What's hitting your site, classified by how it behaves -- not just what it claims to be.

Most of the traffic to a typical site isn't people; it's software, and a fair bit of it lies about what it is. agent-census reads your access log and sorts the clients by what they actually do -- whether they pull a page's sub-resources like a browser, walk the site like a crawler, poll a feed on a schedule, or go looking for known-vulnerable paths. Anything claiming to be a known crawler is checked against DNS and published address ranges, so a Googlebot arriving from some random datacentre gets called what it is. What you end up with is your traffic broken down by what each client is for. The User-Agent still counts -- it's just treated as a claim to weigh against behaviour and origin, not a fact to take on trust.

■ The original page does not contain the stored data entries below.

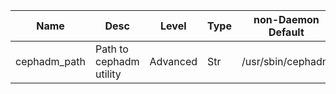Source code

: | Name | Desc | Level | Type | non-Daemon Default | Daemon Default | Min | Max | Valid Values | verbatim | See also | Flags | Services | Validator | Long Desc | Tags |
| --- | --- | --- | --- | --- | --- | --- | --- | --- | --- | --- | --- | --- | --- | --- | --- |
| <span id="SP_cephadm_path">cephadm_path</span> |  Path to cephadm utility | Advanced | Str | /usr/sbin/cephadm |  |  |  |  |  |  |  | mgr |  |  |  |
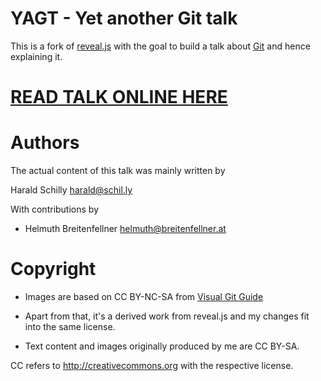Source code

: # YAGT - Yet another Git talk

This is a fork of [reveal.js](https://github.com/hakimel/reveal.js)
with the goal to build a talk about [Git](http://www.git-scm.org/)
and hence explaining it.

<h1>
<a href="http://haraldschilly.github.com/yagt">READ TALK ONLINE HERE</a>
</h1>

# Authors

The actual content of this talk was mainly written by

Harald Schilly <harald@schil.ly>

With contributions by

* Helmuth Breitenfellner <helmuth@breitenfellner.at>

# Copyright

* Images are based on CC BY-NC-SA from [Visual Git Guide](http://marklodato.github.com/visual-git-guide/index-en.html)

* Apart from that, it's a derived work from reveal.js and my changes fit into the same license.

* Text content and images originally produced by me are CC BY-SA.

CC refers to http://creativecommons.org with the respective license.
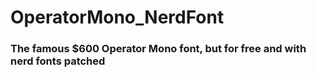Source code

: # OperatorMono_NerdFont
### The famous $600 Operator Mono font, but for free and with nerd fonts patched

Here's a sample report generated from a real access log.

Install

pipx is recommended:

pipx install agent-census

Use: Analysis

The simplest case is analyzing one or more Apache logs in the default combined format:

agent-census analyze access.log* > census.html

The presets common, combined, and vhost_combined are available via --log-format-preset.

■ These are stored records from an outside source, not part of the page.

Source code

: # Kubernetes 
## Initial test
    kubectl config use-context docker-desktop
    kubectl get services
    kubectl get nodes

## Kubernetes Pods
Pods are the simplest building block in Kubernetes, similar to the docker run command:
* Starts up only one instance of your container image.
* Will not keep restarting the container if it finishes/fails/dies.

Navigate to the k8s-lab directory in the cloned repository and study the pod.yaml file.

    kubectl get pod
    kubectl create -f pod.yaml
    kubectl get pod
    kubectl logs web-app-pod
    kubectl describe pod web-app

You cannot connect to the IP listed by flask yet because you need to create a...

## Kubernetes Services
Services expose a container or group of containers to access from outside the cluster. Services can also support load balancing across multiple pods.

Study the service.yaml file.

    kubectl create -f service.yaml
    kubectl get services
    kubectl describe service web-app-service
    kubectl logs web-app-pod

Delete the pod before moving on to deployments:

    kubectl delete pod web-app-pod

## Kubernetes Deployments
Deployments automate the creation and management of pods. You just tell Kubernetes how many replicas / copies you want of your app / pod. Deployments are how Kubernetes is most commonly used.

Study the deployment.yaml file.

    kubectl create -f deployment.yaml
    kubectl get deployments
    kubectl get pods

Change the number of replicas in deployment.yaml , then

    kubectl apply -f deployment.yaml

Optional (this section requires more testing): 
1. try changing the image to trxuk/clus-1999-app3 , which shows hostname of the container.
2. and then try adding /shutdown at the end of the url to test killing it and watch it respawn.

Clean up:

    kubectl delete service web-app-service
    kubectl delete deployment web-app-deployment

For a custom log format, pass the LogFormat/CustomLog directive string verbatim from your Apache config. Tab separators (\t), quoted fields with spaces, %{...}x SSL variables, and %{...}e environment variables are all handled:

agent-census analyze access.log \
    --log-format '%h %l %u %t "%r" %>s %b "%{Referer}i" "%{User-Agent}i" %D'

See "What to log" below for the most important information to gather.

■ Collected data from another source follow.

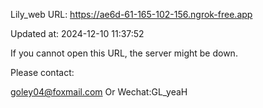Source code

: Lily_web URL: https://ae6d-61-165-102-156.ngrok-free.app

Updated at: 2024-12-10 11:37:52

If you cannot open this URL, the server might be down.

Please contact: 

goley04@foxmail.com Or Wechat:GL_yeaH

Cloudflare Logpush logs (newline-delimited JSON) are also supported, as another preset:

agent-census analyze cloudflare-logs.json --log-format-preset cloudflare

Options

Use agent-census analyze -h for the full list of analysis options.

robots.txt compliance: Use --robots-file to supply a local file, hostname, or URL:

agent-census analyze access.log --robots-file ./robots.txt

Output format: Output is a self-contained HTML page by default; redirect it with -o, or pass --md for Markdown:

agent-census analyze access.log -o census.html
agent-census analyze access.log --md

Host header filtering: --vhost SUBSTRING analyses only the lines served for a matching host:

agent-census analyze access.log --log-format-preset vhost_combined \
    --vhost mnot.net --vhost www.mnot.net

Client identity: Use --identity to change how requests are associated with clients. The default, ip_ua, groups by (IP, User-Agent). Behind a CDN, use forwarded (the left-most X-Forwarded-For); for IP-rotating bots in one range, ip_ua_subnet.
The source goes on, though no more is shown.